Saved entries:
'''
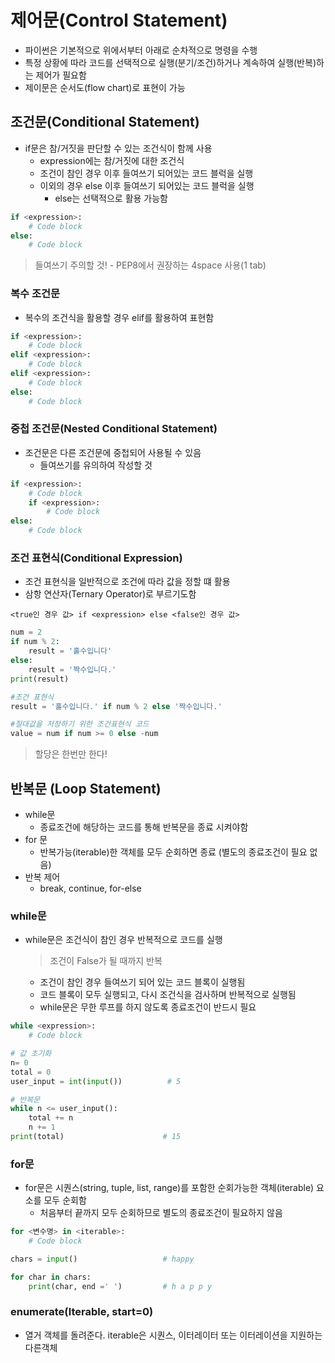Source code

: # 제어문(Control Statement)

- 파이썬은 기본적으로 위에서부터 아래로 순차적으로 명령을 수행
- 특정 상황에 따라 코드를 선택적으로 실행(분기/조건)하거나 계속하여 실행(반복)하는 제어가 필요함
- 제이문은 순서도(flow chart)로 표현이 가능



## 조건문(Conditional Statement)

- if문은 참/거짓을 판단할 수 있는 조건식이 함께 사용
  - expression에는 참/거짓에 대한 조건식
  - 조건이 참인 경우 이후 들여쓰기 되어있는 코드 블럭을 실행
  - 이외의 경우 else 이후 들여쓰기 되어있는 코드 블럭을 실행
    - else는 선택적으로 활용 가능함

```python
if <expression>:
    # Code block
else:
    # Code block
```

> 들여쓰기 주의할 것! - PEP8에서 권장하는 4space 사용(1 tab)

### 복수 조건문

- 복수의 조건식을 활용할 경우 elif를 활용하여 표현함

```python
if <expression>:
    # Code block
elif <expression>:
    # Code block
elif <expression>:
    # Code block
else:
    # Code block    
```

### 중첩 조건문(Nested Conditional Statement)

- 조건문은 다른 조건문에 중첩되어 사용될 수 있음
  - 들여쓰기를 유의하여 작성할 것

```python
if <expression>:
    # Code block
    if <expression>:
        # Code block
else:
    # Code block
```

### 조건 표현식(Conditional Expression)

- 조건 표현식을 일반적으로 조건에 따라 값을 정할 떄 활용
- 삼항 연산자(Ternary Operator)로 부르기도함

`<true인 경우 값> if <expression> else <false인 경우 값>`

``` python
num = 2
if num % 2:
    result = '홀수입니다'
else:
    result = '짝수입니다.'
print(result)

#조건 표현식
result = '홀수입니다.' if num % 2 else '짝수입니다.'

#절대값을 저장하기 위한 조건표현식 코드
value = num if num >= 0 else -num
```

> 할당은 한번만 한다!



## 반복문 (Loop Statement)

- while문 
  - 종료조건에 해당하는 코드를 통해 반복문을 종료 시켜야함
- for 문
  - 반복가능(iterable)한 객체를 모두 순회하면 종료 (별도의 종료조건이 필요 없음)
- 반복 제어
  - break, continue, for-else



### while문

- while문은 조건식이 참인 경우 반복적으로 코드를 실행 

  > 조건이 False가 될 때까지 반복

  - 조건이 참인 경우 들여쓰기 되어 있는 코드 블록이 실행됨
  - 코드 블록이 모두 실행되고, 다시 조건식을 검사하며 반복적으로 실행됨
  - while문은 무한 루프를 하지 않도록 종료조건이 반드시 필요

```python
while <expression>:
    # Code block
```

```python
# 값 초기화
n= 0
total = 0
user_input = int(input())          # 5

# 반복문
while n <= user_input():
    total += n
    n += 1
print(total)                      # 15
```



### for문

- for문은 시퀀스(string, tuple, list, range)를 포함한 순회가능한 객체(iterable) 요소를 모두 순회함
  - 처음부터 끝까지 모두 순회하므로 별도의 종료조건이 필요하지 않음

```python
for <변수명> in <iterable>:
    # Code block
```

```python
chars = input()                   # happy

for char in chars:
    print(char, end =' ')         # h a p p y
```



### enumerate(lterable, start=0)

- 열거 객체를 돌려준다. iterable은 시퀀스, 이터레이터 또는 이터레이션을 지원하는 다른객체
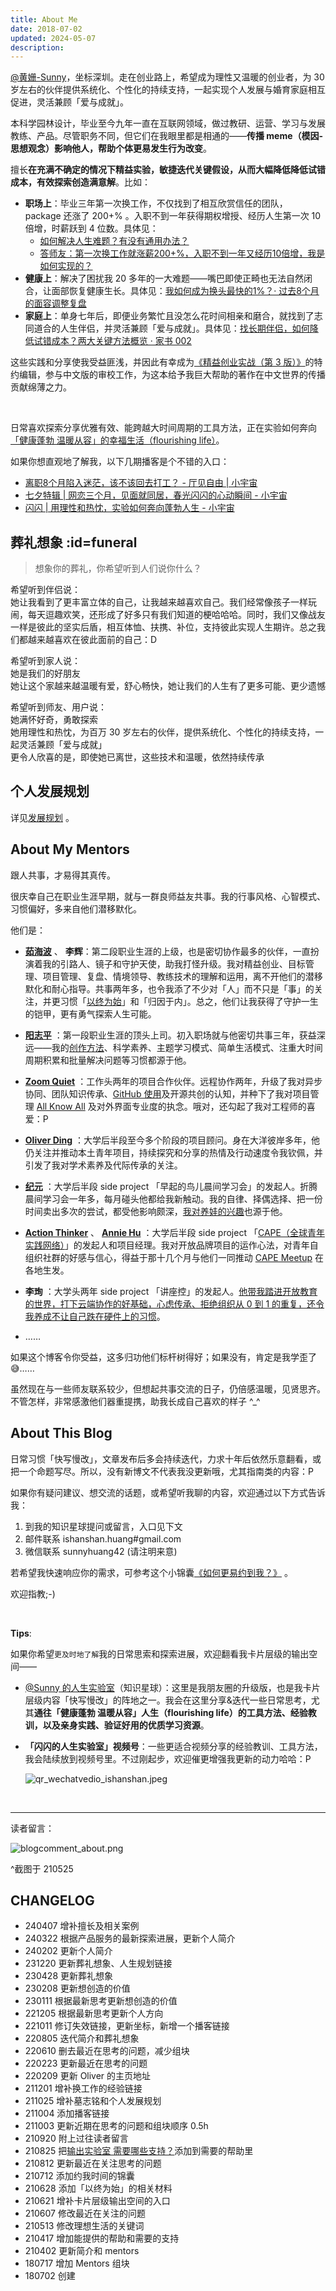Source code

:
 ```yaml
---
title: About Me
date: 2018-07-02
updated: 2024-05-07
description:
---
```



[@黄姗-Sunny](https://github.com/sunnyhuang42)，坐标深圳。走在创业路上，希望成为理性又温暖的创业者，为 30 岁左右的伙伴提供系统化、个性化的持续支持，一起实现个人发展与婚育家庭相互促进，灵活兼顾「爱与成就」。

本科学园林设计，毕业至今九年一直在互联网领域，做过教研、运营、学习与发展教练、产品。尽管职务不同，但它们在我眼里都是相通的——**传播 meme（模因-思想观念）影响他人，帮助个体更易发生行为改变**。


擅长**在充满不确定的情况下精益实验，敏捷迭代关键假设，从而大幅降低降低试错成本，有效探索创造满意解**。比如：
- **职场上**：毕业三年第一次换工作，不仅找到了相互欣赏信任的团队， package 还涨了 200+% 。入职不到一年获得期权增授、经历人生第一次 10 倍增，时薪跃到 4 位数。具体见：
  - [如何解决人生难题？有没有通用办法？](https://sunnylife42.com/docs/basic/general-solution)
  - [答师友：第一次换工作就涨薪200+%，入职不到一年又经历10倍增，我是如何实现的？](/mur/tips_jobhunting)
- **健康上**：解决了困扰我 20 多年的一大难题——嘴巴即使正畸也无法自然闭合，让面部恢复健康生长。具体见：[我如何成为换头最快的1%？· 过去8个月的面容调整复盘](/selfedu/RevFacialGrowth)
- **家庭上**：单身七年后，即便业务繁忙且没怎么花时间相亲和磨合，就找到了志同道合的人生伴侣，并灵活兼顾「爱与成就」。具体见：[找长期伴侣，如何降低试错成本？两大关键方法概览 · 家书 002](/family/letter-create-family-1)

这些实践和分享使我受益匪浅，并因此有幸成为[《精益创业实战（第 3 版）》](/cmty/runninglean3eres)的特约编辑，参与中文版的审校工作，为这本给予我巨大帮助的著作在中文世界的传播贡献绵薄之力。

<br>

日常喜欢探索分享优雅有效、能跨越大时间周期的工具方法，正在实验如何奔向 [「健康蓬勃 温暖从容」的幸福生活（flourishing life）](/about/idealife)。





如果你想直观地了解我，以下几期播客是个不错的入口：<br>
- [离职8个月陷入迷茫，该不该回去打工？ - 厅见自由 | 小宇宙](https://www.xiaoyuzhoufm.com/episode/6422a20c8aca9099d785bd4b)
- [七夕特辑 | 网恋三个月，见面就同居，春光闪闪的心动瞬间 - 小宇宙](https://www.xiaoyuzhoufm.com/episode/62ebd5d4f5799d134563be9f?s=eyJ1IjogIjYwZTI4NWQ4ZTBmNWU3MjNiYjlmNDVlNiJ9)
- [闪闪 | 用理性和热忱，实验如何奔向蓬勃人生 -  小宇宙](https://www.xiaoyuzhoufm.com/episode/61585ce0ae1d32c4f86c18c5?s=eyJ1IjogIjYwZTI4NWQ4ZTBmNWU3MjNiYjlmNDVlNiJ9)



## 葬礼想象 :id=funeral

> 想象你的葬礼，你希望听到人们说你什么？

希望听到伴侣说：<br>
她让我看到了更丰富立体的自己，让我越来越喜欢自己。我们经常像孩子一样玩闹，每天逗趣欢笑，还形成了好多只有我们知道的梗哈哈哈。同时，我们又像战友一样是彼此的坚实后盾，相互体恤、扶携、补位，支持彼此实现人生期许。总之我们都越来越喜欢在彼此面前的自己：D

希望听到家人说： <br>
她是我们的好朋友 <br>
她让这个家越来越温暖有爱，舒心畅快，她让我们的人生有了更多可能、更少遗憾 <br>

希望听到师友、用户说： <br>
她满怀好奇，勇敢探索 <br>
她用理性和热忱，为百万 30 岁左右的伙伴，提供系统化、个性化的持续支持，一起灵活兼顾「爱与成就」<br>
更令人欣喜的是，即使她已离世，这些技术和温暖，依然持续传承


## 个人发展规划

详见[发展规划](https://sunnylife.feishu.cn/wiki/Wbiww9MQvi3l3nket5YcqneFnge) 。







## About My Mentors

跟人共事，才易得其真传。

很庆幸自己在职业生涯早期，就与一群良师益友共事。我的行事风格、心智模式、习惯偏好，多来自他们潜移默化。

他们是：


- **[茹海波](https://weibo.com/brianru)** 、 **李辉**：第二段职业生涯的上级，也是密切协作最多的伙伴，一直扮演着我的引路人、镜子和守护天使，助我打怪升级。我对精益创业、目标管理、项目管理、复盘、情境领导、教练技术的理解和运用，离不开他们的潜移默化和耐心指导。共事两年多，也令我添了不少对「人」而不只是「事」的关注，并更习惯「[以终为始](https://docs.qq.com/slide/DVVBzbVZ1UnFRZEhM)」和「归因于内」。总之，他们让我获得了守护一生的铠甲，更有勇气探索人生可能。

- **[阳志平](https://www.yangzhiping.com/)** ：第一段职业生涯的顶头上司。初入职场就与他密切共事三年，获益深远——我的[创作方法](/wr/HbOutputbyCards)、科学素养、主题学习模式、简单生活模式、注重大时间周期积累和批量解决问题等习惯都源于他。
- **[Zoom Quiet](http://zoomquiet.io/#)** ：工作头两年的项目合作伙伴。远程协作两年，升级了我对异步协同、团队知识传承、[GitHub 使用](/cmty/HbGitHubCooperate)及开源共创的认知，并种下了我对项目管理 [All Know All](https://www.xmind.net/m/citg/) 及对外界面专业度的执念。哦对，还勾起了我对工程师的喜爱：P
- **[Oliver Ding](https://medium.com/call4)** ：大学后半段至今多个阶段的项目顾问。身在大洋彼岸多年，他仍关注并推动本土青年项目，持续探究和分享的热情及行动速度令我钦佩，并引发了我对学术素养及代际传承的关注。
- **[纪元](https://cdn.sunnyhuang.net/clipping/qr_jiyuan.jpeg)** ：大学后半段 side project 「早起的鸟儿晨间学习会」的发起人。折腾晨间学习会一年多，每月碰头他都给我新触动。我的自律、择偶选择、把一份时间卖出多次的尝试，都受他影响颇深，[我对养娃的兴趣](/family/hb_parenting)也源于他。
- **[Action Thinker](http://www.zaih.com/mentor/84789490/)** 、 **[Annie Hu](https://www.linkedin.com/in/annie-hu-15250539/)** ：大学后半段 side project 「[CAPE（全球青年实践网络）](https://capechina.org/)」的发起人和项目经理。我对开放品牌项目的运作心法，对青年自组织社群的好感与信心，得益于那十几个月与他们一同推动 [CAPE Meetup](https://capechina.org/categories/cape-meetup/) 在各地生发。
- **李珣** ：大学头两年 side project 「讲座控」的发起人。[他带我踏进开放教育的世界，打下云端协作的好基础，心虑传承、拒绝组织从 0 到 1 的重复，还令我养成不让自己跌在硬件上的习惯](/selfedu/SelfEduOwetoJZK)。
- ……

如果这个博客令你受益，这多归功他们标杆树得好；如果没有，肯定是我学歪了😅……

虽然现在与一些师友联系较少，但想起共事交流的日子，仍倍感温暖，见贤思齐。不管怎样，非常感激他们器重提携，助我长成自己喜欢的样子 ^_^







## About This Blog

日常习惯「快写慢改」，文章发布后多会持续迭代，力求十年后依然乐意翻看，或把一个命题写尽。所以，没有新博文不代表我没更新哦，尤其指南类的内容：P



如果你有疑问建议、想交流的话题，或希望听我聊的内容，欢迎通过以下方式告诉我：

1. 到我的知识星球提问或留言，入口见下文
2. 邮件联系 ishanshan.huang#gmail.com
3. 微信联系 sunnyhuang42 (请注明来意)


若希望我快速响应你的需求，可参考这个小锦囊[《如何更易约到我？》](/about/booking) 。

欢迎指教;-)

<br>

**Tips**:

如果你希望`更及时地了解`我的日常思索和探索进展，欢迎翻看我卡片层级的输出空间——



- [@Sunny 的人生实验室](https://t.zsxq.com/Vrzji2B)（知识星球）：这里是我朋友圈的升级版，也是我卡片层级内容「快写慢改」的阵地之一。我会在这里分享&迭代一些日常思考，尤其**通往「健康蓬勃 温暖从容」人生（flourishing life）的工具方法、经验教训，以及亲身实践、验证好用的优质学习资源**。


- **「闪闪的人生实验室」视频号**：一些更适合视频分享的经验教训、工具方法，我会陆续放到视频号里。不过刚起步，欢迎催更增强我更新的动力哈哈：P

  ![qr_wechatvedio_ishanshan.jpeg](https://cdn.sunnyhuang.net/share/qr_wechatvedio_ishanshan.jpeg?x-oss-process=image/resize,w_400 ':size=150')





<br>

---


读者留言：

![blogcomment_about.png](https://cdn.sunnyhuang.net/share/blogcomment_about.png)

^截图于 210525

## CHANGELOG

- 240407 增补擅长及相关案例
- 240322 根据产品服务的最新探索进展，更新个人简介
- 240202 更新个人简介
- 231220 更新葬礼想象、人生规划链接
- 230428 更新葬礼想象
- 230208 更新想创造的价值
- 230111 根据最新思考更新想创造的价值
- 221205 根据最新思考更新个人方向
- 221011 修订失效链接，更新坐标，新增一个播客链接
- 220805 迭代简介和葬礼想象
- 220610 删去最近在思考的问题，减少组块
- 220223 更新最近在思考的问题
- 220209 更新 Oliver 的主页地址
- 211201 增补换工作的经验链接
- 211025 增补墓志铭和个人发展规划
- 211004 添加播客链接
- 211003 更新近期在思考的问题和组块顺序 0.5h
- 210920 附上过往读者留言
- 210825 把[输出实验室 需要哪些支持？](/f_output/helpwanted)添加到需要的帮助里
- 210812 更新最近在关注思考的问题
- 210712 添加约我时间的锦囊
- 210628 添加「以终为始」的相关材料
- 210621 增补卡片层级输出空间的入口
- 210607 修改最近在关注的问题
- 210513 修改理想生活的关键词
- 210417 增加能提供的帮助和需要的支持
- 210402 更新简介和 mentors
- 180717 增加 Mentors 组块
- 180702 创建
'''
* **WORK ORDER**: In the records above, find the lines containing "selfedu" and copy them.

* **SOLUTION TO THE EXERCISE**:
- **健康上**：解决了困扰我 20 多年的一大难题——嘴巴即使正畸也无法自然闭合，让面部恢复健康生长。具体见：[我如何成为换头最快的1%？· 过去8个月的面容调整复盘](/selfedu/RevFacialGrowth)
- **李珣** ：大学头两年 side project 「讲座控」的发起人。[他带我踏进开放教育的世界，打下云端协作的好基础，心虑传承、拒绝组织从 0 到 1 的重复，还令我养成不让自己跌在硬件上的习惯](/selfedu/SelfEduOwetoJZK)。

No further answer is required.